• _Supplied material_
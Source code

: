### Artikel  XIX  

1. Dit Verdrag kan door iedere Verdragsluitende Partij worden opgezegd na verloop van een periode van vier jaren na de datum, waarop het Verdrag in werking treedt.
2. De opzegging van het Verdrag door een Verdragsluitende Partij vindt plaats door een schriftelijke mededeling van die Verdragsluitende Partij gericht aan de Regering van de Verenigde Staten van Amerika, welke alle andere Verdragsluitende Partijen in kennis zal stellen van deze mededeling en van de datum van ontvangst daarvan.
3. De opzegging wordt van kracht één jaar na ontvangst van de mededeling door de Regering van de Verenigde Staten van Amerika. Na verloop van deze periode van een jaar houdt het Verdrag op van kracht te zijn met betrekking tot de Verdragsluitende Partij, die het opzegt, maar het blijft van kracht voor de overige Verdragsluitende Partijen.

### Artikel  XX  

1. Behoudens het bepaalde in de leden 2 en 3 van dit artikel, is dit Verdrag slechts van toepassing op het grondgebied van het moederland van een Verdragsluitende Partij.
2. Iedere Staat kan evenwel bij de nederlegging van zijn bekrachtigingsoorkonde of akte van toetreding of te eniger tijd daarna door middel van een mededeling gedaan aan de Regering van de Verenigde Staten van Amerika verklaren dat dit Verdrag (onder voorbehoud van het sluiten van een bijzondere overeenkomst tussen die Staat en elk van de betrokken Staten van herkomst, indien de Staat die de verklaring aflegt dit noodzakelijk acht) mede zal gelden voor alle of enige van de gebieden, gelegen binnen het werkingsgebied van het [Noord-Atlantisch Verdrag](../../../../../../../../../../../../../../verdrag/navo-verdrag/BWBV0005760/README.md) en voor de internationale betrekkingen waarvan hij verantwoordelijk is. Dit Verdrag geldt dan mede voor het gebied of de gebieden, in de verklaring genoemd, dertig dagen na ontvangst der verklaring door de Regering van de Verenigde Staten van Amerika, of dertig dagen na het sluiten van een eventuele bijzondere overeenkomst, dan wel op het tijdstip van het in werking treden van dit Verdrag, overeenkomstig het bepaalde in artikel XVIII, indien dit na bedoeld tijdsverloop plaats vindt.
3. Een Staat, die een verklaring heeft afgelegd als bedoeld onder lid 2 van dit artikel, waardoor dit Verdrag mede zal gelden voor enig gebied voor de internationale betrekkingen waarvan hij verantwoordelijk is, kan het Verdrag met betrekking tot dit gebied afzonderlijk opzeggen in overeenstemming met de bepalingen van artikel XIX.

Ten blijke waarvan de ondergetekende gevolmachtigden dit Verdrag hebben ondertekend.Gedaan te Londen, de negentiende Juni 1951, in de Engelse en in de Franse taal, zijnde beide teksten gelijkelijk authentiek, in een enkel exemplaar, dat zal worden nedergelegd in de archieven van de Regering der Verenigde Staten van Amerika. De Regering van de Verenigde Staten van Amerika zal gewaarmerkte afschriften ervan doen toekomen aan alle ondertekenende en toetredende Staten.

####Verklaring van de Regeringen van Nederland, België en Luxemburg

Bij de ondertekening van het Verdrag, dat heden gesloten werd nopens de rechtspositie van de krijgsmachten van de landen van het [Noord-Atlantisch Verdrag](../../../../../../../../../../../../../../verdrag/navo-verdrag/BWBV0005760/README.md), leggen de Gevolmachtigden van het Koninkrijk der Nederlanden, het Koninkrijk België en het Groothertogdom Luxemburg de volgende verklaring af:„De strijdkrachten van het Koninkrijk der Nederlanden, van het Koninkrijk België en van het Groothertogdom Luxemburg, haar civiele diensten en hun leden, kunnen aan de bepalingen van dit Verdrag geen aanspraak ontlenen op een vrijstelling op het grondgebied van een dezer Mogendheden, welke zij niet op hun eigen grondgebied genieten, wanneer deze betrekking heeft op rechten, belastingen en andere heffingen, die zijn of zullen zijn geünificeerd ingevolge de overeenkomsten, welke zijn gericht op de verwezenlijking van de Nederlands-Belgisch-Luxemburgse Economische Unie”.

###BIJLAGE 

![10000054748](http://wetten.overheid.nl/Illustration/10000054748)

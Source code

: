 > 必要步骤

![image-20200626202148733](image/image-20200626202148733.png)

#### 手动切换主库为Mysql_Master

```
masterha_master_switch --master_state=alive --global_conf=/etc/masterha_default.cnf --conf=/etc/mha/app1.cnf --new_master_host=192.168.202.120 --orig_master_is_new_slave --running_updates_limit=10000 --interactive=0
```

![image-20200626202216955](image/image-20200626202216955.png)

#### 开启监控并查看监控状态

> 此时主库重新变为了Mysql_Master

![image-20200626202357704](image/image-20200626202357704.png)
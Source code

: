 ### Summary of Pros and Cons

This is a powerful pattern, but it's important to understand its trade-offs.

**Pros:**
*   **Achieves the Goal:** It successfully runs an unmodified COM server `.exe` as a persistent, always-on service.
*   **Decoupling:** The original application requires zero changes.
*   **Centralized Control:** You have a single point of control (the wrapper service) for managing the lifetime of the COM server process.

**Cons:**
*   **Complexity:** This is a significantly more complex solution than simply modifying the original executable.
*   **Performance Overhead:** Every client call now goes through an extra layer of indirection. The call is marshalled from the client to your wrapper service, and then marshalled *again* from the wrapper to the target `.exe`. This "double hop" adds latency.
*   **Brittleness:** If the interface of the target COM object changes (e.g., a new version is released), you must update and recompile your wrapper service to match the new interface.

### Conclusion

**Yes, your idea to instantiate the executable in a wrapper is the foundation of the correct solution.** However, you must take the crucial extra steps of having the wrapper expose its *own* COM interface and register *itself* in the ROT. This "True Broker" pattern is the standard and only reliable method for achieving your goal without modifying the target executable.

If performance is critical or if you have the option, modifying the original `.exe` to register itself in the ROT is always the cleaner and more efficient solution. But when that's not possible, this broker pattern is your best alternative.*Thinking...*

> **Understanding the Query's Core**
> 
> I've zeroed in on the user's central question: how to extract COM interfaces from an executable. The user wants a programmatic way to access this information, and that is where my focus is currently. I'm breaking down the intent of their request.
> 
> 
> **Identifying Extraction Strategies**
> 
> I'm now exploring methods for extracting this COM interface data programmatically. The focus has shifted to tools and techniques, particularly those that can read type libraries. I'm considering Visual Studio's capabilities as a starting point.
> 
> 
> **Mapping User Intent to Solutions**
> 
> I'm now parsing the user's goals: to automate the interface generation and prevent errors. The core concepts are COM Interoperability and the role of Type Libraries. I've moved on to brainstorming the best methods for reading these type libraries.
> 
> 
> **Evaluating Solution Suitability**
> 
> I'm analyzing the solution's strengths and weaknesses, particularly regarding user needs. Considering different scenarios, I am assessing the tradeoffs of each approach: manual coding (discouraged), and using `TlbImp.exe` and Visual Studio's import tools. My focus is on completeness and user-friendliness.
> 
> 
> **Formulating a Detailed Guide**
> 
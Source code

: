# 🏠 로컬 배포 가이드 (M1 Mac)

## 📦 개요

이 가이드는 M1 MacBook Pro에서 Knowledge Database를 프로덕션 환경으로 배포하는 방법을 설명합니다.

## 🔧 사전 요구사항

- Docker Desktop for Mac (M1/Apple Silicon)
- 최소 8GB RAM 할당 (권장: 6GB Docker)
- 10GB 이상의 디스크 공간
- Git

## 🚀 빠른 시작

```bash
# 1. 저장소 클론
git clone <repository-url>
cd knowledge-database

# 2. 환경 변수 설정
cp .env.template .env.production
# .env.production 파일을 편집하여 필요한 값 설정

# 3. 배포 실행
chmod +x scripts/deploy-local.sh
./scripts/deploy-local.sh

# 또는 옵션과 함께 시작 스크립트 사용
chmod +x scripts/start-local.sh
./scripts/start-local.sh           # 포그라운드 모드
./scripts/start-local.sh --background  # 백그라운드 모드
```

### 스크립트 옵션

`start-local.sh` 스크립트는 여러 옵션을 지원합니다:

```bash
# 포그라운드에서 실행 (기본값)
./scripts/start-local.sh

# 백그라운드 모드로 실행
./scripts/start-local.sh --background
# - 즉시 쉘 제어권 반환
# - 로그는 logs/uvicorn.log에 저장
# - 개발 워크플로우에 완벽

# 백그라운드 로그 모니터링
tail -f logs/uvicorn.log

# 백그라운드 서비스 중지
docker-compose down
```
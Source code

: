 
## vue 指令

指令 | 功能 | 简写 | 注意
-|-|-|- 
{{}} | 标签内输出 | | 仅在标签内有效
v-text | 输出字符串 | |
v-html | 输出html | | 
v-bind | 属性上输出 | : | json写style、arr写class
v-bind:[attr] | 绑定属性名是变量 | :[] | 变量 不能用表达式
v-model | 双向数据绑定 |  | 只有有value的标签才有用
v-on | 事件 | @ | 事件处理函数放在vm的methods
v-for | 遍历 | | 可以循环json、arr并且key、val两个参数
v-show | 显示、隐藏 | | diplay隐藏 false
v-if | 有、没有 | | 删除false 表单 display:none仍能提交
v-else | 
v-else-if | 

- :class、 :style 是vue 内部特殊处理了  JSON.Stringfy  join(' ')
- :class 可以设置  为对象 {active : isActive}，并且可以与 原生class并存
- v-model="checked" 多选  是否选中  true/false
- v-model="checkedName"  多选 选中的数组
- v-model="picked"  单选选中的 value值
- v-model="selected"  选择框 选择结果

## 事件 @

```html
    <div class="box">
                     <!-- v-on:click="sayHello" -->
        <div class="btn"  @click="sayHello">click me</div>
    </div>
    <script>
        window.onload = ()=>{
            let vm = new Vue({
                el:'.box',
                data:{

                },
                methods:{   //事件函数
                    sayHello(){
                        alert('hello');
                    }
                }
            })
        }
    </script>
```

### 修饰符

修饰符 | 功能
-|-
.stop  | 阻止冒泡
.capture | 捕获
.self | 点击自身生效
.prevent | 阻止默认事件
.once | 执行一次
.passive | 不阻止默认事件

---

• _Instructions to follow_
Your task is to quote, without any alteration, the lines running from the top of the records to the line that holds "1. Behoudens het", both included.

• _Worked solution_
Source code

:### Artikel  XIX  

1. Dit Verdrag kan door iedere Verdragsluitende Partij worden opgezegd na verloop van een periode van vier jaren na de datum, waarop het Verdrag in werking treedt.
2. De opzegging van het Verdrag door een Verdragsluitende Partij vindt plaats door een schriftelijke mededeling van die Verdragsluitende Partij gericht aan de Regering van de Verenigde Staten van Amerika, welke alle andere Verdragsluitende Partijen in kennis zal stellen van deze mededeling en van de datum van ontvangst daarvan.
3. De opzegging wordt van kracht één jaar na ontvangst van de mededeling door de Regering van de Verenigde Staten van Amerika. Na verloop van deze periode van een jaar houdt het Verdrag op van kracht te zijn met betrekking tot de Verdragsluitende Partij, die het opzegt, maar het blijft van kracht voor de overige Verdragsluitende Partijen.

### Artikel  XX  

1. Behoudens het bepaalde in de leden 2 en 3 van dit artikel, is dit Verdrag slechts van toepassing op het grondgebied van het moederland van een Verdragsluitende Partij.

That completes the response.